I guess my question would be why do you need to find minimum and maximum values? You seem to be saying you have no idea how to approach this problem so apparently it is not for a Calculus class where one would expect to see such problems. Using the Lagrange multiplier method leads to y= x which should also be obvious from the symmetry of the two formulas. As Ray Vickson says, there is one minimum and one maximum.

 

[Mike s]

I guess my question would be why do you need to find minimum and maximum values? You seem to be saying you have no idea how to approach this problem so apparently it is not for a Calculus class where one would expect to see such problems. Using the Lagrange multiplier method leads to y= x which should also be obvious from the symmetry of the two formulas. As Ray Vickson says, there is one minimum and one maximum.

I have solved this problem by using Lagrange multipliers.
However, the answers that my teacher has published, say that the solution to the Lagrange system of equations is neither minimum nor maximum because the function has no extrema.
Proving that this function does not have extrema is the part where I am stuck.

Here is the solution posted by my teacher (sorry for my English):

 

[Ray Vickson]

I have solved this problem by using Lagrange multipliers.
However, the answers that my teacher has published, say that the solution to the Lagrange system of equations is neither minimum nor maximum because the function has no extrema.
Proving that this function does not have extrema is the part where I am stuck.

Here is the solution posted by my teacher (sorry for my English):

Here is another twist on the problem.

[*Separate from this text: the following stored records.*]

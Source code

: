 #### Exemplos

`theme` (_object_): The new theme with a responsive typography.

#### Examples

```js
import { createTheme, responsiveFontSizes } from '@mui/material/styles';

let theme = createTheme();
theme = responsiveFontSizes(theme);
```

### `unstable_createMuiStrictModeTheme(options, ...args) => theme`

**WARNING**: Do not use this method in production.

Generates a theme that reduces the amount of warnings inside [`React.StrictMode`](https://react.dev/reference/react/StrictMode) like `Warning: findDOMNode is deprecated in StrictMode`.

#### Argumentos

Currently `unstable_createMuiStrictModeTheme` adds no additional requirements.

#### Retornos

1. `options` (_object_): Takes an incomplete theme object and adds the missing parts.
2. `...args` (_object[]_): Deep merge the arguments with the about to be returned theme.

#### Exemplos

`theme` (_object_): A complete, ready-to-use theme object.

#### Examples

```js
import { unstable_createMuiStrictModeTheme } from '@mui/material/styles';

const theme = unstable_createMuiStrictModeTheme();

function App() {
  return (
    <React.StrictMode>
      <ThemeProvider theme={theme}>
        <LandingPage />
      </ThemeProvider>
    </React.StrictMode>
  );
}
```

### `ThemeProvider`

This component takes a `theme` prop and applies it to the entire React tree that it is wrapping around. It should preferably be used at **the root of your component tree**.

Assume throughout that a > 0. Suppose we look at $X = 1/x, \; Y = 1/y.$ Now the problem is to maximize or minimize $z = X + Y,$ subject to the constraint $X^2 + Y^2 = 1/a^2.$ The constraint region is a circle of radius 1/a centered at (0,0) in (X,Y)-space, and in this problem the GLOBAL max occurs at $$(X,Y) = \left(\frac{1}{a\sqrt{2}},\frac{1}{a \sqrt{2}} \right),$$ giving $z_{\max} = \sqrt{2}/a,$ while the global min is at
$$(X,Y) = \left(-\frac{1}{a\sqrt{2}},-\frac{a}{a \sqrt{2}} \right),$$ giving
$z_{\min} = - \sqrt{2}/a.$ Since these optimal are global, it is absolutely impossible to have (X,Y) giving z > z_max or z < z_min.

Your posted solution given above contains errors. The correct equation for y should be
$$\left(n^2 - \frac{1}{a^2} \right) y^2 - 2ny + 2 = 0,$$ which does NOT have real roots for $|n| > \sqrt{2}/a.$

RGV

 

[Mike s]

Here is another twist on the problem. Assume throughout that a > 0. Suppose we look at $X = 1/x, \; Y = 1/y.$ Now the problem is to maximize or minimize $z = X + Y,$ subject to the constraint $X^2 + Y^2 = 1/a^2.$ The constraint region is a circle of radius 1/a centered at (0,0) in (X,Y)-space, and in this problem the GLOBAL max occurs at $$(X,Y) = \left(\frac{1}{a\sqrt{2}},\frac{1}{a \sqrt{2}} \right),$$ giving $z_{\max} = \sqrt{2}/a,$ while the global min is at
$$(X,Y) = \left(-\frac{1}{a\sqrt{2}},-\frac{a}{a \sqrt{2}} \right),$$ giving
$z_{\min} = - \sqrt{2}/a.$ Since these optimal are global, it is absolutely impossible to have (X,Y) giving z > z_max or z < z_min.

Your posted solution given above contains errors. The correct equation for y should be
$$\left(n^2 - \frac{1}{a^2} \right) y^2 - 2ny + 2 = 0,$$ which does NOT have real roots for $|n| > \sqrt{2}/a.$

RGV

You are right. I will notify my teacher.
However, when you take $X = 1/x, \; Y = 1/y.$, can you really say it's a circle centered in (0,0)? X and Y cannot be equal to zero, therefore the constraint is not compact, so you cannot guarantee the existence of global extrema.

 

[Ray Vickson]

Wrong. In (X,Y) space the function to be optimized is X+Y and the constraint region is a circle centered at (0,0). Of course I am allowed to have X=0, but such an X is not the reciprocal of a finite x. Do not confuse two separate issues: SOME X and Y are related to finite values of x and y, but I am allowed to look at other values of X and Y as well.

Also: do not ever assume that a continuous function on a non-compact set lacks maxima or minima. Compactness is a _sufficient_ condition for existence of a max or min, but it is not a _neccessary_ condition. Many smooth functions on non-compact regions have both maxima and minima.

RGV